Count each line below that has the word "resources" in it, and give only the total.

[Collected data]
-*-

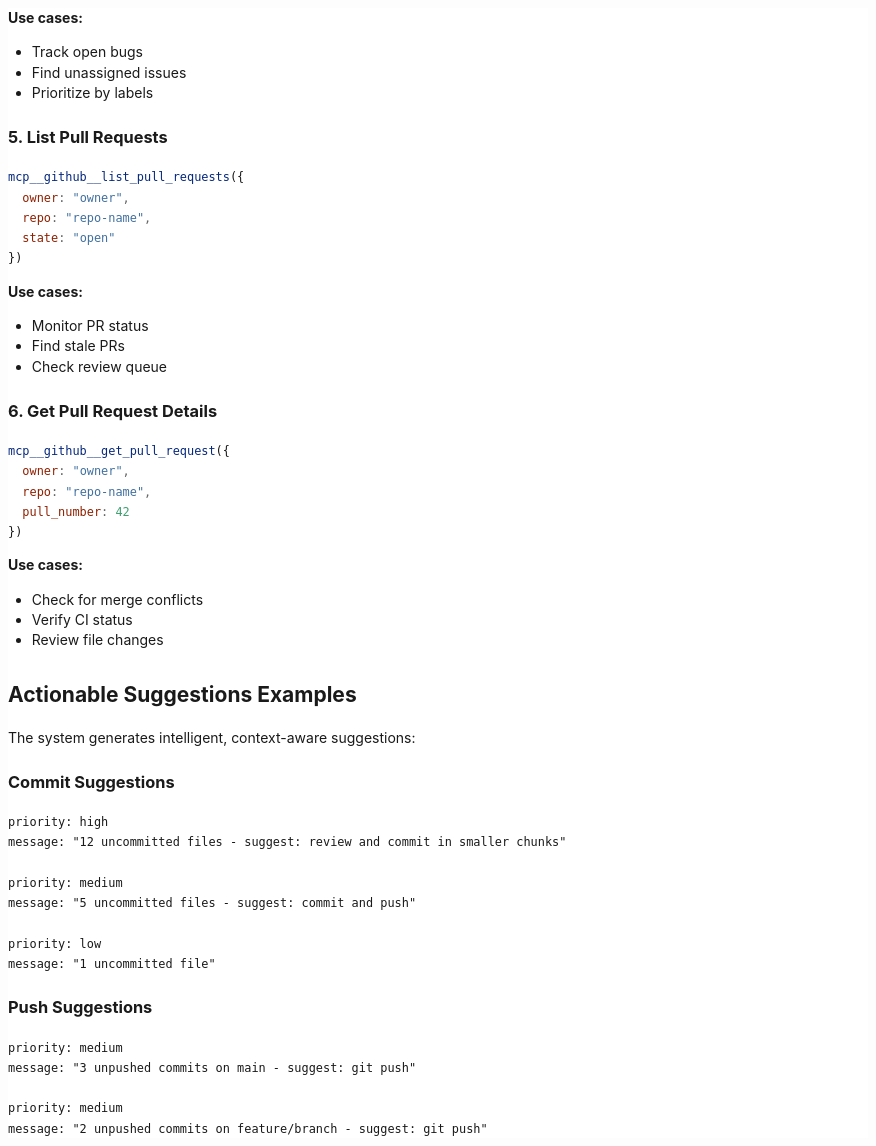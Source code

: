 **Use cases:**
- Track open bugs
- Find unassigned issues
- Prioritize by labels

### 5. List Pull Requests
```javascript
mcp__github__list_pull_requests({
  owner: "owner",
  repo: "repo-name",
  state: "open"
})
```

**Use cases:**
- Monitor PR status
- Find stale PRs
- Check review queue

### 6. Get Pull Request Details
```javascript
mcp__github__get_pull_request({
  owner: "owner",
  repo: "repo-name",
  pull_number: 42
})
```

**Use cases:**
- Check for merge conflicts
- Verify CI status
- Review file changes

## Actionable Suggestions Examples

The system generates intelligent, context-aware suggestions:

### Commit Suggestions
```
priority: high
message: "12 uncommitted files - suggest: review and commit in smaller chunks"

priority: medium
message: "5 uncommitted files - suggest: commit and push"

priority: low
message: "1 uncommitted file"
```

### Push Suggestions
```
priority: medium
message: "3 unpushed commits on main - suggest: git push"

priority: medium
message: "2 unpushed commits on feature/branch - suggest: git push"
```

-*-

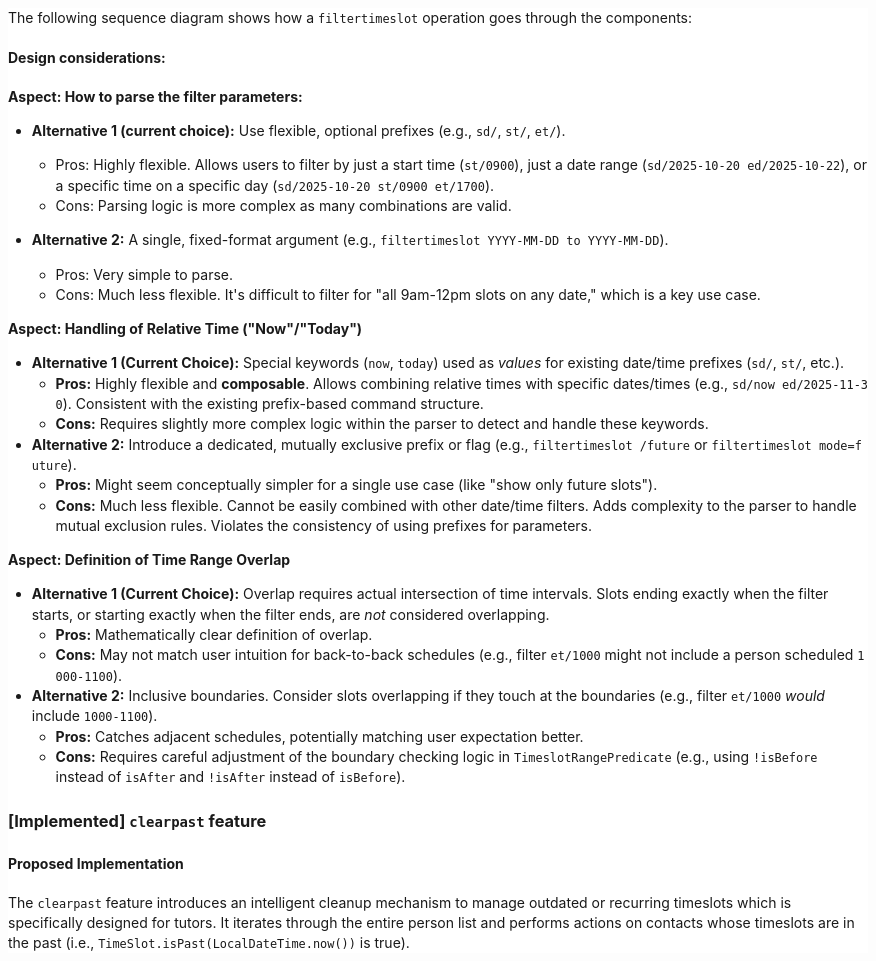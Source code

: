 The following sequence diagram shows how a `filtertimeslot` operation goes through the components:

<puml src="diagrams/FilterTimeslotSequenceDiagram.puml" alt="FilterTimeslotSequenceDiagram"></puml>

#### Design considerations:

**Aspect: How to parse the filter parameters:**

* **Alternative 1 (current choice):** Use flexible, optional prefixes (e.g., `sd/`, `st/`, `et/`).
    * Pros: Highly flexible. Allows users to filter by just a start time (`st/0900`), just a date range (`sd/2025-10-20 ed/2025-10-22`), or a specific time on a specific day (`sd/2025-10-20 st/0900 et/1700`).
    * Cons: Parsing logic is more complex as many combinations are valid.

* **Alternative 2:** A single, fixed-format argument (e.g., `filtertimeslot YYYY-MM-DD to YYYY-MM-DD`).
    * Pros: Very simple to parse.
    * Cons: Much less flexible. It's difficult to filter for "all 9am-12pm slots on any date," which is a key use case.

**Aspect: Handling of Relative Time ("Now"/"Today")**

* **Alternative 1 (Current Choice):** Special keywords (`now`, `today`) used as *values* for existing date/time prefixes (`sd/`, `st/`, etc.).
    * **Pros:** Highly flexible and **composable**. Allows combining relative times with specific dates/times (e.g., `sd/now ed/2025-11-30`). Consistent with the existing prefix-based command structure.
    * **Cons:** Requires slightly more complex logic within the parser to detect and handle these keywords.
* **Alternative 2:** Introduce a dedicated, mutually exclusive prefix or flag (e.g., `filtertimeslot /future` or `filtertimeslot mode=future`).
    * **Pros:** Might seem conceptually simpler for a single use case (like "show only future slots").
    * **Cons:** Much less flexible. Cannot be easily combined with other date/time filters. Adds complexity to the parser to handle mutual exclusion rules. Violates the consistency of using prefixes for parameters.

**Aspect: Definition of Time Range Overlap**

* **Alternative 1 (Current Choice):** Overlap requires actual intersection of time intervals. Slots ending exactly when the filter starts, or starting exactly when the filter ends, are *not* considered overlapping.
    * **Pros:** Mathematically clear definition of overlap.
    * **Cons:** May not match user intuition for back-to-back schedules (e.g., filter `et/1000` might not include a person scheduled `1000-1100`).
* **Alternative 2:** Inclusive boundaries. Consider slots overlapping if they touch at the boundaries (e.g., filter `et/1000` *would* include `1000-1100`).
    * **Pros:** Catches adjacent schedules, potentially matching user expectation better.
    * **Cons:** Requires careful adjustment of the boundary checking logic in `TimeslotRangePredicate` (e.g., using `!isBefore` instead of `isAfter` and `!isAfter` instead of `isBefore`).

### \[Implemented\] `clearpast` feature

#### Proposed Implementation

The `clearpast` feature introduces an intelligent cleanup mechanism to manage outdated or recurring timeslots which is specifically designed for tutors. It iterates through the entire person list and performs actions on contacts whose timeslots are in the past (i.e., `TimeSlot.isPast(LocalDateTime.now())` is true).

-*-

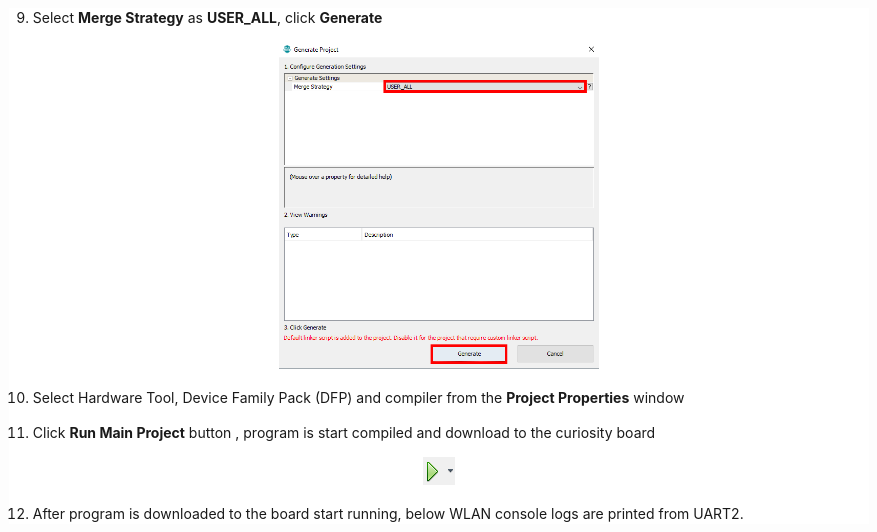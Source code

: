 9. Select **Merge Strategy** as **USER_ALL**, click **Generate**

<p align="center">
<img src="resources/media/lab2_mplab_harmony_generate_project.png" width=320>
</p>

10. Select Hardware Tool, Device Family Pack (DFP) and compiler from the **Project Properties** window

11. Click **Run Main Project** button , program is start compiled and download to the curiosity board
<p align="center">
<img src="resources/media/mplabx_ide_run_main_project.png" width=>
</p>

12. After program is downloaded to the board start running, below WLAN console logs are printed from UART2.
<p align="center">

-*-

**Result of this exercise:** 2